Böylece Halep’e sahip olacak. Ancak asıl sorun, büyük bir insanlık
katliamının yaşanmaması.
Cumhurbaşkanı Erdoğan, Halep’te ateşkesin sağlanması ve sivil
halkın şehri terk etmesi için Rusya Devlet Başkanı Putin’le 4 kez
görüştü. Dördüncü görüşmeyi ise dün akşam yaptılar.
Halep’te sivil halk ile hafif silahlı muhaliflerin tahliyesi için
Türkiye ile Rusya anlaştı. 13 Aralık Salı günü ateşkes ilan edildi.
Ancak İran’ın direnişi nedeniyle ateşkes yürürlüğe giremedi.
Sivilleri almak üzere Halep’e gönderilen otobüsler, sivillere 1
kilometre yaklaşmalarına rağmen geri dönmek zorunda kaldı.
Ateşkesin ilan edildiği gece 17 roket atıldı. Dün sabah 3 yer
bombalandı. İran’ın sergilediği, ‘Acem oyunları’ nedeniyle ateşkes
hayata geçirilemedi.
Oysa İslam dünyasında Halep’te sivil katliamın yaşanmaması için
sabaha kadar Kuran-ı Kerim okundu, teheccüt namazları kılındı, dua
zincirleri oluşturuldu. Ancak sivillerin tahliyesi için Rusya ile
anlaşmaya varılırken, İslam dünyasının iddialı bir ülkesi olan İran
bunu engelledi.
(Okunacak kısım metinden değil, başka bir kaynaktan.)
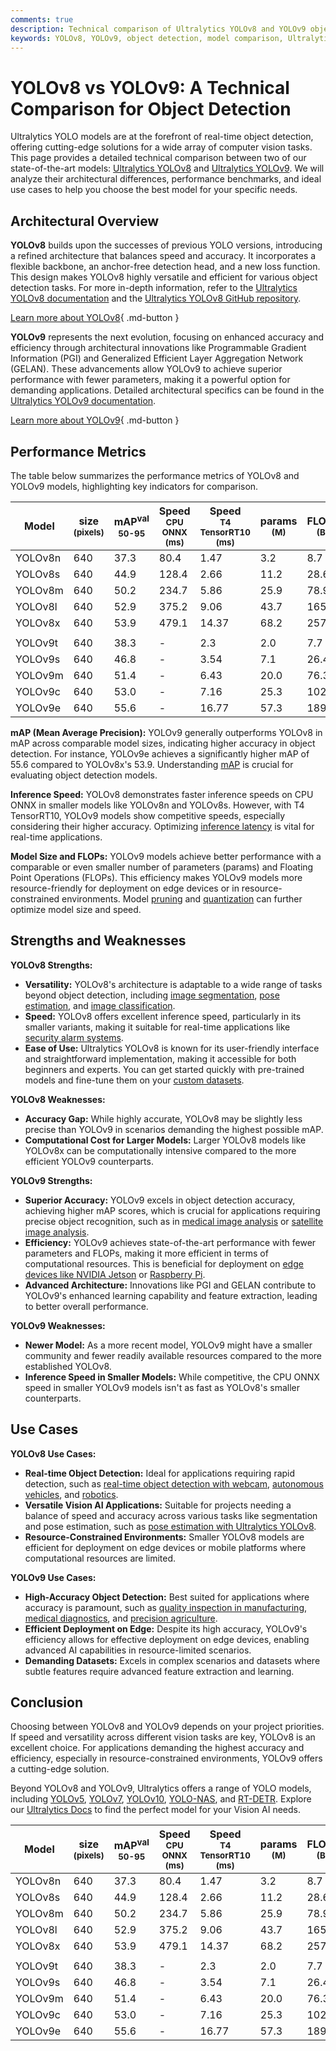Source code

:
 ```yaml
---
comments: true
description: Technical comparison of Ultralytics YOLOv8 and YOLOv9 object detection models, focusing on architecture, performance, and use cases.
keywords: YOLOv8, YOLOv9, object detection, model comparison, Ultralytics, AI, computer vision, performance metrics, architecture
---
```


# YOLOv8 vs YOLOv9: A Technical Comparison for Object Detection

Ultralytics YOLO models are at the forefront of real-time object detection, offering cutting-edge solutions for a wide array of computer vision tasks. This page provides a detailed technical comparison between two of our state-of-the-art models: [Ultralytics YOLOv8](https://docs.ultralytics.com/models/yolov8/) and [Ultralytics YOLOv9](https://docs.ultralytics.com/models/yolov9/). We will analyze their architectural differences, performance benchmarks, and ideal use cases to help you choose the best model for your specific needs.

<script async src="https://cdn.jsdelivr.net/npm/chart.js@3.9.1/dist/chart.min.js"></script>
<script defer src="../../javascript/benchmark.js"></script>

<canvas id="modelComparisonChart" width="1024" height="400" active-models='["YOLOv8", "YOLOv9"]'></canvas>

## Architectural Overview

**YOLOv8** builds upon the successes of previous YOLO versions, introducing a refined architecture that balances speed and accuracy. It incorporates a flexible backbone, an anchor-free detection head, and a new loss function. This design makes YOLOv8 highly versatile and efficient for various object detection tasks. For more in-depth information, refer to the [Ultralytics YOLOv8 documentation](https://docs.ultralytics.com/models/yolov8/) and the [Ultralytics YOLOv8 GitHub repository](https://github.com/ultralytics/ultralytics).

[Learn more about YOLOv8](https://docs.ultralytics.com/models/yolov8/){ .md-button }

**YOLOv9** represents the next evolution, focusing on enhanced accuracy and efficiency through architectural innovations like Programmable Gradient Information (PGI) and Generalized Efficient Layer Aggregation Network (GELAN). These advancements allow YOLOv9 to achieve superior performance with fewer parameters, making it a powerful option for demanding applications. Detailed architectural specifics can be found in the [Ultralytics YOLOv9 documentation](https://docs.ultralytics.com/models/yolov9/).

[Learn more about YOLOv9](https://docs.ultralytics.com/models/yolov9/){ .md-button }

## Performance Metrics

The table below summarizes the performance metrics of YOLOv8 and YOLOv9 models, highlighting key indicators for comparison.

| Model   | size<br><sup>(pixels) | mAP<sup>val<br>50-95 | Speed<br><sup>CPU ONNX<br>(ms) | Speed<br><sup>T4 TensorRT10<br>(ms) | params<br><sup>(M) | FLOPs<br><sup>(B) |
| ------- | --------------------- | -------------------- | ------------------------------ | ----------------------------------- | ------------------ | ----------------- |
| YOLOv8n | 640                   | 37.3                 | 80.4                           | 1.47                                | 3.2                | 8.7               |
| YOLOv8s | 640                   | 44.9                 | 128.4                          | 2.66                                | 11.2               | 28.6              |
| YOLOv8m | 640                   | 50.2                 | 234.7                          | 5.86                                | 25.9               | 78.9              |
| YOLOv8l | 640                   | 52.9                 | 375.2                          | 9.06                                | 43.7               | 165.2             |
| YOLOv8x | 640                   | 53.9                 | 479.1                          | 14.37                               | 68.2               | 257.8             |
|         |                       |                      |                                |                                     |                    |                   |
| YOLOv9t | 640                   | 38.3                 | -                              | 2.3                                 | 2.0                | 7.7               |
| YOLOv9s | 640                   | 46.8                 | -                              | 3.54                                | 7.1                | 26.4              |
| YOLOv9m | 640                   | 51.4                 | -                              | 6.43                                | 20.0               | 76.3              |
| YOLOv9c | 640                   | 53.0                 | -                              | 7.16                                | 25.3               | 102.1             |
| YOLOv9e | 640                   | 55.6                 | -                              | 16.77                               | 57.3               | 189.0             |

**mAP (Mean Average Precision):** YOLOv9 generally outperforms YOLOv8 in mAP across comparable model sizes, indicating higher accuracy in object detection. For instance, YOLOv9e achieves a significantly higher mAP of 55.6 compared to YOLOv8x's 53.9. Understanding [mAP](https://www.ultralytics.com/glossary/mean-average-precision-map) is crucial for evaluating object detection models.

**Inference Speed:** YOLOv8 demonstrates faster inference speeds on CPU ONNX in smaller models like YOLOv8n and YOLOv8s. However, with T4 TensorRT10, YOLOv9 models show competitive speeds, especially considering their higher accuracy. Optimizing [inference latency](https://www.ultralytics.com/glossary/inference-latency) is vital for real-time applications.

**Model Size and FLOPs:** YOLOv9 models achieve better performance with a comparable or even smaller number of parameters (params) and Floating Point Operations (FLOPs). This efficiency makes YOLOv9 models more resource-friendly for deployment on edge devices or in resource-constrained environments. Model [pruning](https://www.ultralytics.com/glossary/pruning) and [quantization](https://www.ultralytics.com/glossary/model-quantization) can further optimize model size and speed.

## Strengths and Weaknesses

**YOLOv8 Strengths:**

- **Versatility:** YOLOv8's architecture is adaptable to a wide range of tasks beyond object detection, including [image segmentation](https://docs.ultralytics.com/tasks/segment/), [pose estimation](https://docs.ultralytics.com/tasks/pose/), and [image classification](https://docs.ultralytics.com/tasks/classify/).
- **Speed:** YOLOv8 offers excellent inference speed, particularly in its smaller variants, making it suitable for real-time applications like [security alarm systems](https://www.ultralytics.com/blog/security-alarm-system-projects-with-ultralytics-yolov8).
- **Ease of Use:** Ultralytics YOLOv8 is known for its user-friendly interface and straightforward implementation, making it accessible for both beginners and experts. You can get started quickly with pre-trained models and fine-tune them on your [custom datasets](https://www.ultralytics.com/blog/training-custom-datasets-with-ultralytics-yolov8-in-google-colab).

**YOLOv8 Weaknesses:**

- **Accuracy Gap:** While highly accurate, YOLOv8 may be slightly less precise than YOLOv9 in scenarios demanding the highest possible mAP.
- **Computational Cost for Larger Models:** Larger YOLOv8 models like YOLOv8x can be computationally intensive compared to the more efficient YOLOv9 counterparts.

**YOLOv9 Strengths:**

- **Superior Accuracy:** YOLOv9 excels in object detection accuracy, achieving higher mAP scores, which is crucial for applications requiring precise object recognition, such as in [medical image analysis](https://www.ultralytics.com/glossary/medical-image-analysis) or [satellite image analysis](https://www.ultralytics.com/blog/using-computer-vision-to-analyse-satellite-imagery).
- **Efficiency:** YOLOv9 achieves state-of-the-art performance with fewer parameters and FLOPs, making it more efficient in terms of computational resources. This is beneficial for deployment on [edge devices like NVIDIA Jetson](https://docs.ultralytics.com/guides/nvidia-jetson/) or [Raspberry Pi](https://docs.ultralytics.com/guides/raspberry-pi/).
- **Advanced Architecture:** Innovations like PGI and GELAN contribute to YOLOv9's enhanced learning capability and feature extraction, leading to better overall performance.

**YOLOv9 Weaknesses:**

- **Newer Model:** As a more recent model, YOLOv9 might have a smaller community and fewer readily available resources compared to the more established YOLOv8.
- **Inference Speed in Smaller Models:** While competitive, the CPU ONNX speed in smaller YOLOv9 models isn't as fast as YOLOv8's smaller counterparts.

## Use Cases

**YOLOv8 Use Cases:**

- **Real-time Object Detection:** Ideal for applications requiring rapid detection, such as [real-time object detection with webcam](https://www.ultralytics.com/blog/object-detection-with-a-pre-trained-ultralytics-yolov8-model), [autonomous vehicles](https://www.ultralytics.com/solutions/ai-in-self-driving), and [robotics](https://www.ultralytics.com/glossary/robotics).
- **Versatile Vision AI Applications:** Suitable for projects needing a balance of speed and accuracy across various tasks like segmentation and pose estimation, such as [pose estimation with Ultralytics YOLOv8](https://www.ultralytics.com/blog/pose-estimation-with-ultralytics-yolov8).
- **Resource-Constrained Environments:** Smaller YOLOv8 models are efficient for deployment on edge devices or mobile platforms where computational resources are limited.

**YOLOv9 Use Cases:**

- **High-Accuracy Object Detection:** Best suited for applications where accuracy is paramount, such as [quality inspection in manufacturing](https://www.ultralytics.com/solutions/ai-in-manufacturing), [medical diagnostics](https://www.ultralytics.com/solutions/ai-in-healthcare), and [precision agriculture](https://www.ultralytics.com/solutions/ai-in-agriculture).
- **Efficient Deployment on Edge:** Despite its high accuracy, YOLOv9's efficiency allows for effective deployment on edge devices, enabling advanced AI capabilities in resource-limited scenarios.
- **Demanding Datasets:** Excels in complex scenarios and datasets where subtle features require advanced feature extraction and learning.

## Conclusion

Choosing between YOLOv8 and YOLOv9 depends on your project priorities. If speed and versatility across different vision tasks are key, YOLOv8 is an excellent choice. For applications demanding the highest accuracy and efficiency, especially in resource-constrained environments, YOLOv9 offers a cutting-edge solution.

Beyond YOLOv8 and YOLOv9, Ultralytics offers a range of YOLO models, including [YOLOv5](https://docs.ultralytics.com/models/yolov5/), [YOLOv7](https://docs.ultralytics.com/models/yolov7/), [YOLOv10](https://docs.ultralytics.com/models/yolov10/), [YOLO-NAS](https://docs.ultralytics.com/models/yolo-nas/), and [RT-DETR](https://docs.ultralytics.com/models/rtdetr/). Explore our [Ultralytics Docs](https://docs.ultralytics.com/) to find the perfect model for your Vision AI needs.

| Model   | size<br><sup>(pixels) | mAP<sup>val<br>50-95 | Speed<br><sup>CPU ONNX<br>(ms) | Speed<br><sup>T4 TensorRT10<br>(ms) | params<br><sup>(M) | FLOPs<br><sup>(B) |
| ------- | --------------------- | -------------------- | ------------------------------ | ----------------------------------- | ------------------ | ----------------- |
| YOLOv8n | 640                   | 37.3                 | 80.4                           | 1.47                                | 3.2                | 8.7               |
| YOLOv8s | 640                   | 44.9                 | 128.4                          | 2.66                                | 11.2               | 28.6              |
| YOLOv8m | 640                   | 50.2                 | 234.7                          | 5.86                                | 25.9               | 78.9              |
| YOLOv8l | 640                   | 52.9                 | 375.2                          | 9.06                                | 43.7               | 165.2             |
| YOLOv8x | 640                   | 53.9                 | 479.1                          | 14.37                               | 68.2               | 257.8             |
|         |                       |                      |                                |                                     |                    |                   |
| YOLOv9t | 640                   | 38.3                 | -                              | 2.3                                 | 2.0                | 7.7               |
| YOLOv9s | 640                   | 46.8                 | -                              | 3.54                                | 7.1                | 26.4              |
| YOLOv9m | 640                   | 51.4                 | -                              | 6.43                                | 20.0               | 76.3              |
| YOLOv9c | 640                   | 53.0                 | -                              | 7.16                                | 25.3               | 102.1             |
| YOLOv9e | 640                   | 55.6                 | -                              | 16.77                               | 57.3               | 189.0             |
Hani aynı peygambere inanan, aynı kitaba iman eden
aynı dinin mensuplarıydık?
Halep’te Müslüman sivillerin ölmemesi için Putin’le anlaştık ama
İmam Hamaney’le anlaşamadık. Ne hazin bir tablo değil mi?
İran, Tahran’ın güvenliğinin Şam’dan başladığını düşünüyor. İran’ın
ulusal güvenlik refleksi anlaşılabilir ama sivil katliamının izah
edilecek bir tarafı yoktur.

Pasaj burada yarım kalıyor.